El Bautismo del Señor
Mt 3,13-17
Texto evangélico:
13 Por entonces viene Jesús desde Galilea al Jordán y se presenta a Juan
para que lo bautice. 14 Pero Juan intentaba disuadirlo
diciéndole: «Soy yo el que necesito que tú me bautices, ¿y tú acudes a mí?». 15 Jesús
le contestó: «Déjalo ahora. Conviene que así cumplamos toda justicia. Entonces
Juan se lo permitió. 16 Apenas se bautizó Jesús, salió del agua;
se abrieron los cielos y vio que el Espíritu de Dios bajaba como una paloma y
se posaba sobre él. 17 Y vino una voz de los cielos que decía:
«Este es mi Hijo amado, en quien me complazco».
Hermanos:
1. En la
vida de Jesús hay tres escenas en las que lo humano y lo divino se juntan, se
fusionan de una manera han singular que no tenemos nosotros un esquema en nuestra
experiencia humana capaz de captar todo el contenido misterioso que encierran:
- El
Bautismo de Jesús
- La
Transfiguración de Jesús
- La
institución de la Eucaristía
Jesús es uno
de nosotros. Pero los Evangelios, desde la primera línea, tienen el
convencimiento de que siendo así es alguien infinitamente más, es alguien que
siendo nuestro nos trasciende, y que, por lo mismo, solo la fe nos da la llave
para empezar a comprender.
Las primeras
palabras de Marcos son estas. Comienza el Evangelio de Jesucristo, Hijo de
Dios. Y de Marcso decimos que es el Evangelio más rudimentario, pero es que
está todo rezumante de fe desde el principio hasta el final.
Vayamos al
Evangelio más teologizado, el más tardío, el Evangelio de Juan. La apertura de
Juan es esta: “En el principio existía el Verbo, y el Verbo estaba junto a
Dios, y el Verbo era Dios”.
Los cuatro
Evangelio arrancan de estas convicciones. Si esto es así, ¡qué insensatez sería
al nuestras si, al introducirnos en la vida de Jesús, queremos capturarla y
dominarla, como si estuviese bajo nuestra dominio! Un psicólogo le puede decir
a su cliente: Cuénteme usted y luego le diré yo…
Nada de esto
es posible al entrar en los Evangelios.
2. La escena
del Bautismo de Jesús, seguramente que como ninguna otra, se presta a que
nosotros hagamos planteamientos y preguntas desde nuestra realidad existencial
y los proyectemos sobre Jesús.
Es la hora
en que Jesús va a comenzar.
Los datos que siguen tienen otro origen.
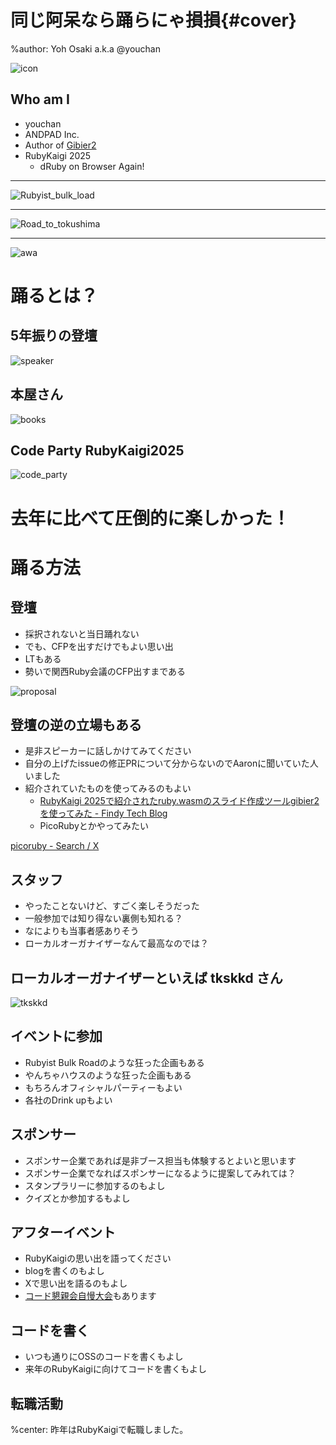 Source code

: # 同じ阿呆なら踊らにゃ損損{#cover}

%author: Yoh Osaki a.k.a @youchan

![icon](images/youchan_square.jpeg)

## Who am I

- youchan
- ANDPAD Inc.
- Author of [Gibier2](https://github.com/youchan/gibier2)
- RubyKaigi 2025
  - dRuby on Browser Again!

---

![Rubyist_bulk_load](images/rubyist_bulk_load.png)

---

![Road_to_tokushima](images/road_to_tokushima.png)

---

![awa](images/awa.png)


# 踊るとは？

## 5年振りの登壇

![speaker](images/speaker.png)

## 本屋さん

![books](images/books.png)

## Code Party RubyKaigi2025

![code_party](images/code_party.png)

# 去年に比べて圧倒的に楽しかった！

# 踊る方法

## 登壇

- 採択されないと当日踊れない
- でも、CFPを出すだけでもよい思い出
- LTもある
- 勢いで関西Ruby会議のCFP出すまである

![proposal](images/proposal.png)

## 登壇の逆の立場もある

- 是非スピーカーに話しかけてみてください
- 自分の上げたissueの修正PRについて分からないのでAaronに聞いていた人いました
- 紹介されていたものを使ってみるのもよい
  - [RubyKaigi 2025で紹介されたruby.wasmのスライド作成ツールgibier2を使ってみた - Findy Tech Blog](https://tech.findy.co.jp/entry/2025/04/23/080000)
  - PicoRubyとかやってみたい

[picoruby - Search / X](https://x.com/search?q=picoruby&src=typed_query&f=live)

## スタッフ

- やったことないけど、すごく楽しそうだった
- 一般参加では知り得ない裏側も知れる？
- なによりも当事者感ありそう
- ローカルオーガナイザーなんて最高なのでは？

## ローカルオーガナイザーといえば tkskkd さん

![tkskkd](images/tkskkd.jpeg)

## イベントに参加

- Rubyist Bulk Roadのような狂った企画もある
- やんちゃハウスのような狂った企画もある
- もちろんオフィシャルパーティーもよい
- 各社のDrink upもよい

## スポンサー

- スポンサー企業であれば是非ブース担当も体験するとよいと思います
- スポンサー企業でなればスポンサーになるように提案してみれては？
- スタンプラリーに参加するのもよし
- クイズとか参加するもよし

## アフターイベント

- RubyKaigiの思い出を語ってください
- blogを書くのもよし
- Xで思い出を語るのもよし
- [コード懇親会自慢大会](https://andpad.connpass.com/event/352071/)もあります

## コードを書く

- いつも通りにOSSのコードを書くもよし
- 来年のRubyKaigiに向けてコードを書くもよし

## 転職活動

%center: 昨年はRubyKaigiで転職しました。
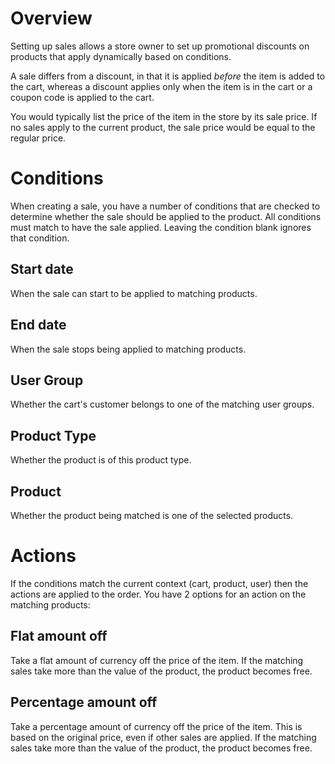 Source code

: # Overview

Setting up sales allows a store owner to set up promotional discounts on products that apply dynamically based on conditions.

A sale differs from a discount, in that it is applied *before* the item is added to the cart, whereas a discount applies only when the item is in the cart or a coupon code is applied to the cart.

You would typically list the price of the item in the store by its sale price. If no sales apply to the current product, the sale price would be equal to the regular price.


# Conditions

When creating a sale, you have a number of conditions that are checked to determine whether the sale should be applied to the product. All conditions must match to have the sale applied. Leaving the condition blank ignores that condition.

## Start date

When the sale can start to be applied to matching products.

## End date

When the sale stops being applied to matching products.

## User Group

Whether the cart's customer belongs to one of the matching user groups.

## Product Type

Whether the product is of this product type.

## Product

Whether the product being matched is one of the selected products.

# Actions

If the conditions match the current context (cart, product, user) then the actions are applied to the order. You have 2 options for an action on the matching products:

## Flat amount off

Take a flat amount of currency off the price of the item. If the matching sales take more than the value of the product, the product becomes free.

## Percentage amount off

Take a percentage amount of currency off the price of the item. This is based on the original price, even if other sales are applied. If the matching sales take more than the value of the product, the product becomes free.
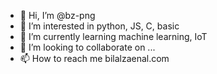 - 👋 Hi, I’m @bz-png
- 👀 I’m interested in python, JS, C, basic
- 🌱 I’m currently learning machine learning, IoT
- 💞️ I’m looking to collaborate on ...
- 📫 How to reach me bilalzaenal.com

<!---
bz-png/bz-png is a ✨ special ✨ repository because its `README.md` (this file) appears on your GitHub profile.
You can click the Preview link to take a look at your changes.
--->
Si somos mayores, podemos volver a nuestro pasado y
ver aquella por similar en que nosotros estuvimos. Hay una hora en que el
hombre puede escoger carrera, el joven o la joven. Uno mira sus cualidades, sus
ideales, sus posibilidades, las ofertas que le ofrece el entorno, y escoge. Si
no acierta, puede rectificar, a lo mejor recuperando años perdidos.
Hay otra
hora más grande en que el ser humano decide su destino personal de cara a una
compañía, que va a ser el complemento y la realización de su persona. ¿Me uno
en matrimonio con una mujer y esto para siempre? La mujer la inversa: ¿Me uno
con un hombre, como realización de mis íntimas aspiraciones? Esto es mucho más
importante que escoger carrera o profesión.
Son momentos
cruciales que todos en la vida hemos tenido que afrontar. Aun en este caso, la
vida no deja de ser misterio. Hay en la vida algo que nos sobrepasa, y que se
escapa a nuestros análisis pro inteligentes que seamos.
3. Estamos
en este momento crucial de la vida de Jesús. Jesús debe afrontar su destino con
absoluta libertad personal, comprometerse con una situación que es su vocación,
la misión por la que ha venido a este mundo. El evangelista san Lucas dice: “Jesús,
al empezar, tenía unos treinta años, y se pensaba que era hijo de José, que a
su vez era de Helí, de Matat, de Leví, de Melquí, de Jannaí, de José, etcétera”
(Lc 3,22-23).
Esta frase
seguramente está en relación con el principio del reinado de David, con lo que
dicen los libros históricos: “David tenía treinta años cuando comenzó a reinar.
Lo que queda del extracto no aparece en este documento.